Welcome to 2017, a time when your marriage proposals have to be a flawlessly executed work of performance art and your Valentine's Day has to be more wondrous than a magical carpet ride over Agrabah.
Sorry, but flowers, chocolates and a foot massage don't cut it anymore, which sucks because my dogs are barkin' up a storm. (Quit yappin' now, ya hear?)
This is especially so after one husband covered his entire bedroom with 7,000 Post-Its with written notes about the things he loved about his wife Jennifer Brinley.
Guys, if you find a gal you can find 7,000 things you love about them, put a ring on it. Personally, I don't even love 7,000 things about myself.
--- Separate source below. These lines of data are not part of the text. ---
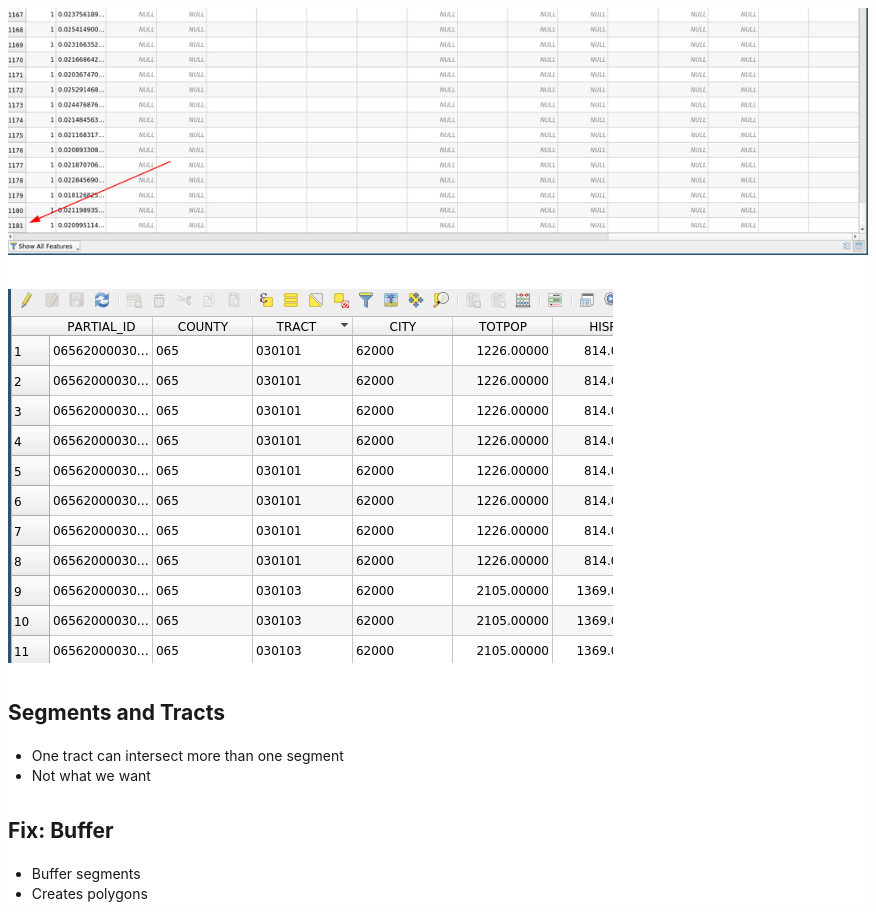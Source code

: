 ##
![330_spatial_joins_table_all](./images/11/330_spatial_joins_table_all.png)

##
![340_spatial_joins_duplicates](./images/11/340_spatial_joins_duplicates.png)

## Segments and Tracts

- One tract can intersect more than one segment
- Not what we want

##  Fix: Buffer
- Buffer segments
- Creates polygons


##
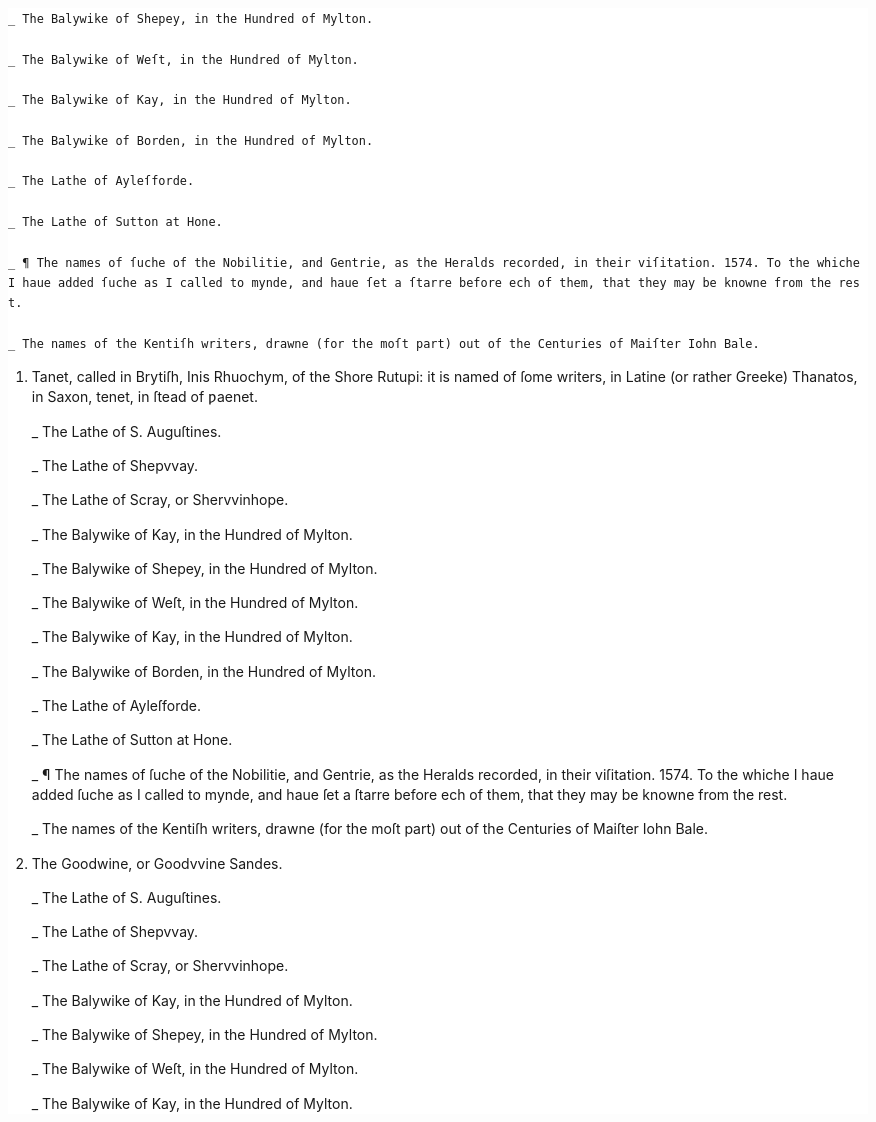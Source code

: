     _ The Balywike of Shepey, in the Hundred of Mylton.

    _ The Balywike of Weſt, in the Hundred of Mylton.

    _ The Balywike of Kay, in the Hundred of Mylton.

    _ The Balywike of Borden, in the Hundred of Mylton.

    _ The Lathe of Ayleſforde.

    _ The Lathe of Sutton at Hone.

    _ ¶ The names of ſuche of the Nobilitie, and Gentrie, as the Heralds recorded, in their viſitation. 1574. To the whiche I haue added ſuche as I called to mynde, and haue ſet a ſtarre before ech of them, that they may be knowne from the rest.

    _ The names of the Kentiſh writers, drawne (for the moſt part) out of the Centuries of Maiſter Iohn Bale.

1. Tanet, called in Brytiſh, Inis Rhuochym, of the Shore Rutupi: it is named of ſome writers, in Latine (or rather Greeke) Thanatos, in Saxon, tenet, in ſtead of ƿaenet.

    _ The Lathe of S. Auguſtines.

    _ The Lathe of Shepvvay.

    _ The Lathe of Scray, or Shervvinhope.

    _ The Balywike of Kay, in the Hundred of Mylton.

    _ The Balywike of Shepey, in the Hundred of Mylton.

    _ The Balywike of Weſt, in the Hundred of Mylton.

    _ The Balywike of Kay, in the Hundred of Mylton.

    _ The Balywike of Borden, in the Hundred of Mylton.

    _ The Lathe of Ayleſforde.

    _ The Lathe of Sutton at Hone.

    _ ¶ The names of ſuche of the Nobilitie, and Gentrie, as the Heralds recorded, in their viſitation. 1574. To the whiche I haue added ſuche as I called to mynde, and haue ſet a ſtarre before ech of them, that they may be knowne from the rest.

    _ The names of the Kentiſh writers, drawne (for the moſt part) out of the Centuries of Maiſter Iohn Bale.

1. The Goodwine, or Goodvvine Sandes.

    _ The Lathe of S. Auguſtines.

    _ The Lathe of Shepvvay.

    _ The Lathe of Scray, or Shervvinhope.

    _ The Balywike of Kay, in the Hundred of Mylton.

    _ The Balywike of Shepey, in the Hundred of Mylton.

    _ The Balywike of Weſt, in the Hundred of Mylton.

    _ The Balywike of Kay, in the Hundred of Mylton.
By the way, some of these notes by Jennifer's husband are hilarious.
If you can kiss through the coffee breath, it's meant to be.
I feel like I'm the only one on this planet who couldn't care less about where their bed is situated. I also live like an absolute heathen.
Who goes outside naked? This guy seems like a genuine romantic, but getting caught outside while you're in the buff? This seems like a streaking fetish to me.
This is the kind of message that tells your SO how you'll love them in this life and the Upside Down.
So, what did Jennifer get her husband, who's also an elementary school teacher?
This is going to make me sound horrible! All I got him was Japanese soup spoons. He loves to eat cereal with them. But usually we do a small Valentine's Day because our anniversary, my birthday, and Christmas [are] in December.
There are two types of people in the world: soup spoon-givers and heartwarming Post-It redecorators.
Who am I to judge, though?
The best present I've ever given was an old, wrinkled ticket stub with the words "One Ticket To Kiss Town, Population: Our Mouth Holes" written on it.